İçeriği gör
MSA

dilekçe Ankara i̇lgili i̇dari Mahkemesi Cevaba Cevap Dilekçesi - 1 - Boş şablon

Önerilen Yorum

Merhaba, İdare mahkemesi sürecinde cevaba cevap aşamasındayım. Kendi ifadelerimle, cümlelerimle hazırlamış olduğum aşağıdaki metni Cevaba cevap olarak göndersem nasıl olur? Yoksa bu metni biraz kısaltarak Forumda  sayın MSA tarafından bu sayfada verilen cevap dilekçenin başına ekleyerek mi göndersem?

Alıntı

(İLK SAVUNMAYA(CEVABA) CEVABIM)

 

Kişisel değerlendirme ve açıklamalarımı içeren GİRİŞ bölümüdür;

Araştırmalarım ve incelemelerim sonucu, Davalı  Kurumun benim gibi Kuruma dava açan kişilere  iki yıldan beri  genellikle kelime kelimesine aynı şablon dilekçeler gönderdiğini tespit etmiş bulunmaktayım.
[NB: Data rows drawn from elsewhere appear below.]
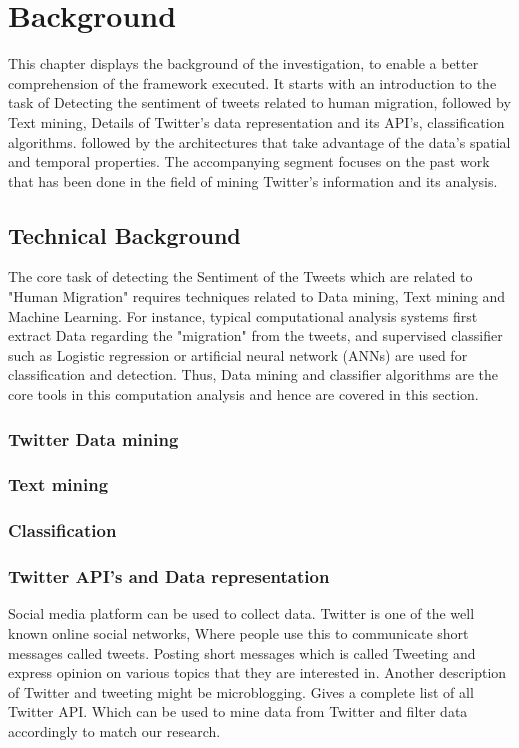 \chapter{Background}\label{chap:background}
This chapter displays the background of the investigation, to enable a better comprehension of the framework executed. It starts with an introduction to the task of Detecting the sentiment of tweets related to human migration, followed by Text mining, Details of Twitter's data representation and its API's, classification algorithms. followed by the architectures that take advantage of the data’s spatial and temporal properties. The accompanying segment focuses on the past work that has been done in the field of mining Twitter's information and its analysis.


    
\section{Technical Background}

The core task of detecting the Sentiment of the Tweets which are related to "Human Migration" requires techniques related to Data mining, Text mining and Machine Learning. For instance, typical computational analysis systems first extract Data regarding the "migration" from the tweets, and supervised classifier such as Logistic regression or artificial neural network (ANNs) are used for classification and detection. Thus, Data mining and classifier algorithms are the core tools in this computation analysis and hence are covered in this section.

\subsection{Twitter Data mining}
\subsection{Text mining}
\subsection{Classification}
\subsection{Twitter API's and Data representation}


Social media platform can be used to collect data. Twitter is one of the well known online social networks, Where people use this to communicate short messages called tweets. Posting short messages which is called Tweeting and express opinion on various topics that they are interested in. Another description of Twitter and tweeting might be microblogging. \cite{TwitterDevDocs} Gives a
complete list of all Twitter API. Which can be used to mine data from Twitter and filter data
accordingly to match our research. 

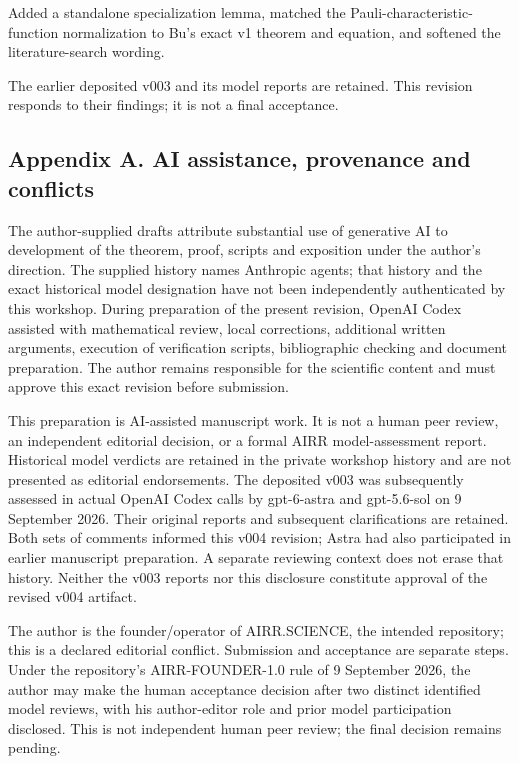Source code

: \documentclass[
  11pt,
  a4paper,
]{article}
\begin{document}
Added a standalone specialization lemma, matched the
Pauli-characteristic-function normalization to Bu's exact v1 theorem and
equation, and softened the literature-search wording.

The earlier deposited v003 and its model reports are retained. This
revision responds to their findings; it is not a final acceptance.

\subsection{Appendix A. AI assistance, provenance and
conflicts}\label{appendix-a.-ai-assistance-provenance-and-conflicts}

The author-supplied drafts attribute substantial use of generative AI to
development of the theorem, proof, scripts and exposition under the
author's direction. The supplied history names Anthropic agents; that
history and the exact historical model designation have not been
independently authenticated by this workshop. During preparation of the
present revision, OpenAI Codex assisted with mathematical review, local
corrections, additional written arguments, execution of verification
scripts, bibliographic checking and document preparation. The author
remains responsible for the scientific content and must approve this
exact revision before submission.

This preparation is AI-assisted manuscript work. It is not a human peer
review, an independent editorial decision, or a formal AIRR
model-assessment report. Historical model verdicts are retained in the
private workshop history and are not presented as editorial
endorsements. The deposited v003 was subsequently assessed in actual
OpenAI Codex calls by gpt-6-astra and gpt-5.6-sol on 9 September 2026.
Their original reports and subsequent clarifications are retained. Both
sets of comments informed this v004 revision; Astra had also
participated in earlier manuscript preparation. A separate reviewing
context does not erase that history. Neither the v003 reports nor this
disclosure constitute approval of the revised v004 artifact.

The author is the founder/operator of AIRR.SCIENCE, the intended
repository; this is a declared editorial conflict. Submission and
acceptance are separate steps. Under the repository's AIRR-FOUNDER-1.0
rule of 9 September 2026, the author may make the human acceptance
decision after two distinct identified model reviews, with his
author-editor role and prior model participation disclosed. This is not
independent human peer review; the final decision remains pending.
\end{document}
Dava konusu ettiğim OHAL İnceleme Komisyonun “ret” kararı ve gerekçeleri ile Dava dilekçemde kendime göre yeterli ve gerekli açıklamaları yapıp talebimi ifade etmiş olmama rağmen Kurumun Savunma dilekçesini bir kez daha  inceleyip  bazı yorumlarda, tespitlerde ve itirazlarda bulunma gereği duyarak aşağıda ki ifadelerimi ve beyanlarımı, GİRİŞ açıklaması olarak sunuyorum:

Tarafıma 10 Temmuz 2020 tarihinde tebliğ edilen Davalı İdare tarafından gönderilen 16 sayfalık savunma (cevap) dilekçesinin ilk altı sayfasında anlatılan, tanımlanan, tarif edilen FETÖ/PYD adlı bir Terör Örgütünün varlığı hakkında  veya yapılanma hakkında, ta ki 15 Temmuz 2016 Darbe Girişimi oluncaya kadar bilgim olmamıştır. Ve adıma  672 Nolu  KHK’da yer verilip  toplamda 34. Yılımı çalıştığım kamu görevinden çıkarılıncaya kadar ve 33,5 yıllık öğretmenlik mesleğim sona erdirilinceye kadar, açıkçası canım kadar değerli bildiğim yüce devletim için  bu kadar tehlikeli ve ülkem için büyük bir tehdit oluşturan  bir örgütün ve  yapılanmanın varlığından haberdar değildim. Devletim için büyük tehdit olan böyle bir örgütün varlığı hakkında çalışmış olduğum kurumlardaki amirlerim, yöneticilerim tarafından da bilgilendirilmedim.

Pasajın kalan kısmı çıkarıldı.